Copy the lines below as they are; omit the images they contain.

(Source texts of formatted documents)
+===+
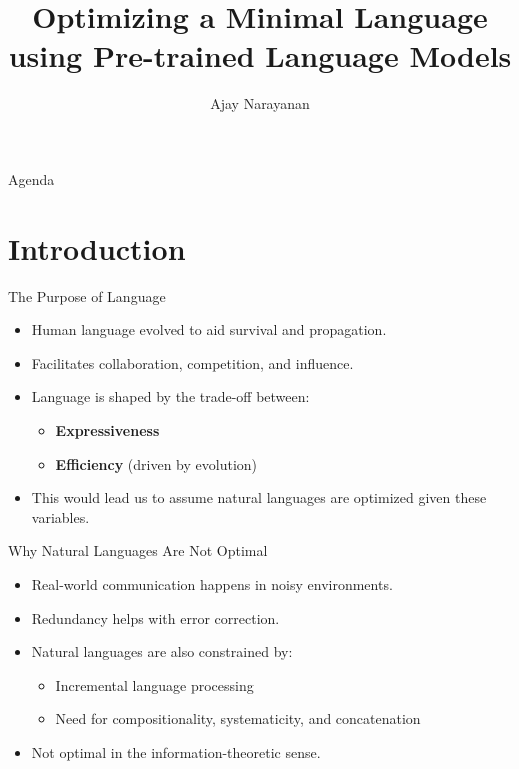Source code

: \documentclass{beamer}
\title{Optimizing a Minimal Language using Pre-trained Language Models}
\date{}
\author{Ajay Narayanan}
\institute{Technical University of Munich}
\begin{document}
  \maketitle

\begin{frame}{Agenda}
	\tableofcontents
\end{frame}

\section{Introduction}

\begin{frame}{The Purpose of Language}
	\begin{itemize}
		\item Human language evolved to aid survival and propagation.
		\item Facilitates collaboration, competition, and influence.
		\item Language is shaped by the trade-off between:
		\begin{itemize}
			\item \textbf{Expressiveness}
			\item \textbf{Efficiency} (driven by evolution)
		\end{itemize}
		\item This would lead us to assume natural languages are optimized given these variables.
	\end{itemize}
\end{frame}

\begin{frame}{Why Natural Languages Are Not Optimal}
	\begin{itemize}
		\item Real-world communication happens in noisy environments.
		\item Redundancy helps with error correction.
		\item Natural languages are also constrained by:
		\begin{itemize}
			\item Incremental language processing
			\item Need for compositionality, systematicity, and concatenation
		\end{itemize}
		\item Not optimal in the information-theoretic sense.
	\end{itemize}
\end{frame}
\end{document}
+===+
ANSWER BOX >>
Source code

: \documentclass{beamer}
\title{Optimizing a Minimal Language using Pre-trained Language Models}
\date{}
\author{Ajay Narayanan}
\institute{Technical University of Munich}
\begin{document}
  \maketitle

\begin{frame}{Agenda}
	\tableofcontents
\end{frame}

\section{Introduction}

\begin{frame}{The Purpose of Language}
	\begin{itemize}
		\item Human language evolved to aid survival and propagation.
		\item Facilitates collaboration, competition, and influence.
		\item Language is shaped by the trade-off between:
		\begin{itemize}
			\item \textbf{Expressiveness}
			\item \textbf{Efficiency} (driven by evolution)
		\end{itemize}
		\item This would lead us to assume natural languages are optimized given these variables.
	\end{itemize}
\end{frame}

\begin{frame}{Why Natural Languages Are Not Optimal}
	\begin{itemize}
		\item Real-world communication happens in noisy environments.
		\item Redundancy helps with error correction.
		\item Natural languages are also constrained by:
		\begin{itemize}
			\item Incremental language processing
			\item Need for compositionality, systematicity, and concatenation
		\end{itemize}
		\item Not optimal in the information-theoretic sense.
	\end{itemize}
\end{frame}
\end{document}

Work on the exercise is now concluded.